Jailed Washington Post reporter Jason Rezaian's trial in Iran on spying charges has yet to end, Tehran's justice department chief said Sunday, although his lawyer had said a verdict was imminent.
Lawyer Leila Ahsan said last Monday that the secretive trial had had its final session and a verdict would follow "within a week," in line with legal procedure in Iran.
But the head of Tehran's justice department, Gholamhossein Esmaili, said Sunday that the court had yet to reach a decision.
"The end of the proceedings in the file of Jason Rezaian has yet to be announced.

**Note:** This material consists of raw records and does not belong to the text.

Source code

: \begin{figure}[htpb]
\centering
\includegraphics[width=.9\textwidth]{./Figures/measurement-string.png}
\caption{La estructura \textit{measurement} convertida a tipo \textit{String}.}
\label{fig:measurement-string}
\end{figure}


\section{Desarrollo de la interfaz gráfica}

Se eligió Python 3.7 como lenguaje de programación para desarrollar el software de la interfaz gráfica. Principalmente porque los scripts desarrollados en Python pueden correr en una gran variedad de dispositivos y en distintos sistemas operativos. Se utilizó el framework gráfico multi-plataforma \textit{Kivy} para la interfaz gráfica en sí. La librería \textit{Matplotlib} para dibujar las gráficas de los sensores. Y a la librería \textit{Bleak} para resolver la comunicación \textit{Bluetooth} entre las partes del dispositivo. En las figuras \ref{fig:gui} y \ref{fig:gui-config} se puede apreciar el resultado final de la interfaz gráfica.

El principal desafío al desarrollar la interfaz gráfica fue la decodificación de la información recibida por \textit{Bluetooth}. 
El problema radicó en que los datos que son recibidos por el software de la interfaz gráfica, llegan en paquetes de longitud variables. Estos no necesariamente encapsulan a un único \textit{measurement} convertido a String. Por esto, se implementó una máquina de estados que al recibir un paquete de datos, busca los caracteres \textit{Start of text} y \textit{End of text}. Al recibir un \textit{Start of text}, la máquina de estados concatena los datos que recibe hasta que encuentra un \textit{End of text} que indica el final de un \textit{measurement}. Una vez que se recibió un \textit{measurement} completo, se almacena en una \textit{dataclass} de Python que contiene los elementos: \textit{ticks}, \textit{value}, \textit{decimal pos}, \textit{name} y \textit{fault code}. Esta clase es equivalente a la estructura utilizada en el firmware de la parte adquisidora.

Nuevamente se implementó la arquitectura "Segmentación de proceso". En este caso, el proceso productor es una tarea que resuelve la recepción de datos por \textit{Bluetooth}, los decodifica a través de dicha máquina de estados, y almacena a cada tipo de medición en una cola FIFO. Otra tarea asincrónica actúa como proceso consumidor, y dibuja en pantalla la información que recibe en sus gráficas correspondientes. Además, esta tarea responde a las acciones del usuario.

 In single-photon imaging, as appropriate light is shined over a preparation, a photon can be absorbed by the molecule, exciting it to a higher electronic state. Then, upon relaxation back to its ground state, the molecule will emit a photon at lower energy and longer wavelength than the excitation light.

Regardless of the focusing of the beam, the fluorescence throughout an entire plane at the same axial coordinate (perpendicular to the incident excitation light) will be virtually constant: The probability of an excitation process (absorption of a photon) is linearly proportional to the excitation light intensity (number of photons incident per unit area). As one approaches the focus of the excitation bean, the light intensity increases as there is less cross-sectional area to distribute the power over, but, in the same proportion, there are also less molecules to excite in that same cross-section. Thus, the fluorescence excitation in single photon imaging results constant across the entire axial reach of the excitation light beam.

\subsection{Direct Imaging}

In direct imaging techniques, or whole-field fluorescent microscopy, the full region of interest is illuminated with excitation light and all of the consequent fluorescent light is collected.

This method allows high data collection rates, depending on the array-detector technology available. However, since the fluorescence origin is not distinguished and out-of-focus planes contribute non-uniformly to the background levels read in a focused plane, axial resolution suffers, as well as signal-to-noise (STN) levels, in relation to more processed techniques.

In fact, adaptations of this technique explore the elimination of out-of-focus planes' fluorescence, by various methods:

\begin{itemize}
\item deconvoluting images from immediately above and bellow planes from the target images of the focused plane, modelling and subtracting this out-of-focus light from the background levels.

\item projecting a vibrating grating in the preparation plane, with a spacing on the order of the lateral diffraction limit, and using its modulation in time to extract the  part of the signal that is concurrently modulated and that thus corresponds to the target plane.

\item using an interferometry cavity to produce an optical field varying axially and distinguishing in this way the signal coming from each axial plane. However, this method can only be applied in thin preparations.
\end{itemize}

The verdict has yet to be reached," Esmaili was quoted as saying by the official ISNA news agency.
"The judge sets the date of the verdict."
"I think that the verdict will be announced by the end of this week or the next," ISNA reported Iranian judiciary spokesman Gholamhossein Mohseni-Ejeie told a later press conference.
In Iran, the week starts on Saturday.
"Jason Rezaian is not being tried as a journalist," he said, but declined to go into details of the case.
Rezaian, a 39-year-old Iranian-American, has been in custody more than a year and is being tried behind closed doors, drawing condemnation from his family, employer and press freedom groups.
The Washington Post has called the trial a "sick brew of farce and tragedy" and said it "has been anything but transparent and just."
The hearing last Monday -- the trial's fourth -- was the first since Iran struck a nuclear deal with world powers in Vienna on July 14, and it centered on the reporter's rebuttal of the charges.
He stands accused of "espionage, collaboration with hostile governments, gathering classified information and disseminating propaganda against the Islamic republic."
The charges are thought to carry a maximum penalty of 20 years in prison.
Ahsan has told AFP she expects her client's acquittal "as he is completely innocent."
Rezaian, the Post's Tehran correspondent, was arrested with his wife Yeganeh Salehi, also a journalist, in July 2014, along with a photographer.
Although Salehi and the third individual were later released on bail, Ahsan said she expected court action against Rezaian's wife after his verdict is announced.